EPA at Odds with Scientists on Endocrine System Effects of Weedkillers Atrazine and 2,4-D

(Beyond Pesticides, July 6, 2015) With the release of its  Tier 1 screening results  for the first 52 pesticide chemicals (active and inert ingredients) evaluated under  the Endocrine Disruptor Screening Program (EDSP), the U.S. Environmental Protection Agency (EPA) is at odds with a large body of scientific evidence worldwide that identifies many of these chemicals, most notably the herbicides  2,4-D  and  atrazine,  as interacting with the endocrine system or acting as endocrine disruptors. Independent scientific data has shown these chemicals to interfere with the hormone system.
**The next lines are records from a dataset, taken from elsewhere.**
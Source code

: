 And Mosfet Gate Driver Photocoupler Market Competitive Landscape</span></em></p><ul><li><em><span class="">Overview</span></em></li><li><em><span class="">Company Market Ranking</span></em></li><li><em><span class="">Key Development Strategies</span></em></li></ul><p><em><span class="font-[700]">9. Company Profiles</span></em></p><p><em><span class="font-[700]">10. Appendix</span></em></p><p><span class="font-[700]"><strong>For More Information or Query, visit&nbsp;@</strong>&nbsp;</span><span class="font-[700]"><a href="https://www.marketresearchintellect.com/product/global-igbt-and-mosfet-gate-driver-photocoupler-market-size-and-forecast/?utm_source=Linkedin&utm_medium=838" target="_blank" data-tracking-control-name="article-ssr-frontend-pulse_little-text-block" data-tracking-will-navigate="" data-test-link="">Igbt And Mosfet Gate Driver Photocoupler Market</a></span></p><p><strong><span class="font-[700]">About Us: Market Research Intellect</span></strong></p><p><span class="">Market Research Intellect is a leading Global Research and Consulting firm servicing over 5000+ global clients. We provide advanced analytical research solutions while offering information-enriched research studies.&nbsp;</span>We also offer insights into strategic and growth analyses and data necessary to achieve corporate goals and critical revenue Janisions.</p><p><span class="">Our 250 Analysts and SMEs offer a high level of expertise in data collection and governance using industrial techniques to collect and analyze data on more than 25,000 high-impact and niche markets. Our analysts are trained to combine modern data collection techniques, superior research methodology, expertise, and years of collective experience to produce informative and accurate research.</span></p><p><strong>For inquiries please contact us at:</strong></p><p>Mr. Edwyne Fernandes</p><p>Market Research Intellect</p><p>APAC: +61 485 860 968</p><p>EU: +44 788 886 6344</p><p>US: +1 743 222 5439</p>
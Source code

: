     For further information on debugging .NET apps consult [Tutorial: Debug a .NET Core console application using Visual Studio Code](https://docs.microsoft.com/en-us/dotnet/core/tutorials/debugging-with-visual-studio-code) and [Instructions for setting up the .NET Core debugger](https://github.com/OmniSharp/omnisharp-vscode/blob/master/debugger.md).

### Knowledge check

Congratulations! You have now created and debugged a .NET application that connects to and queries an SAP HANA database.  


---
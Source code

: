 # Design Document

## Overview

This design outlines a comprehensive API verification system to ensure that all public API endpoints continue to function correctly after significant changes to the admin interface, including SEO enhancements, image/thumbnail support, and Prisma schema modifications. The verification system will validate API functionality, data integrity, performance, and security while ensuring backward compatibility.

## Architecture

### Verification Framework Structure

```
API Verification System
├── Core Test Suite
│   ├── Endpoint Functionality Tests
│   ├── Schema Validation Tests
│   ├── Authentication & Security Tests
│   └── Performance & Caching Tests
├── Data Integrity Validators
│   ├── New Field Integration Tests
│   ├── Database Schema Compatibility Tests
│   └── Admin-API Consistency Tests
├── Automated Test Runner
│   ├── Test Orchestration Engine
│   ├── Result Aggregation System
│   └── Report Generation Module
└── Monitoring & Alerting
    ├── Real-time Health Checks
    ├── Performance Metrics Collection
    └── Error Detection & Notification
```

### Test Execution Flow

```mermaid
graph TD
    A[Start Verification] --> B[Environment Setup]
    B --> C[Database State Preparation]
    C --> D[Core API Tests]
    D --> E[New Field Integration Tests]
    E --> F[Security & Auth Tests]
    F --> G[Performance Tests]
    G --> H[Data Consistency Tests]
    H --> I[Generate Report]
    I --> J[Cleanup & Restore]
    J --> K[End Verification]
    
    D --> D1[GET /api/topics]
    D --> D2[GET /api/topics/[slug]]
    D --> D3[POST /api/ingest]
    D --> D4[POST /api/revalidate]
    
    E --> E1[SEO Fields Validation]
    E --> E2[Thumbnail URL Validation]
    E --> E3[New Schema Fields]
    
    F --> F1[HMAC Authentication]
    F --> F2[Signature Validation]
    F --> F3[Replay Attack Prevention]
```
EPA’s EDSP is a multi-step process used to ensure that exposure to chemicals does not result in adverse human health and environmental effects that canoccur from the disruption of hormones. The two-tiered screening and testing system requires that EPA identify which chemicals are able to interact with the endocrine system, specifically with three hormonal pathways — estrogen, androgen, and thyroid — in Tier 1. Tier 2 is designed to go one step further, requiring EPA to determine endocrine effects across taxa (e.g. mammals, birds, amphibians, and invertebrates) as well as potential effects on non-endocrine systems (e.g. neurological, immunological, hepatic, and renal).  According to EPA, Tier 1 screening data are the best way to determine […]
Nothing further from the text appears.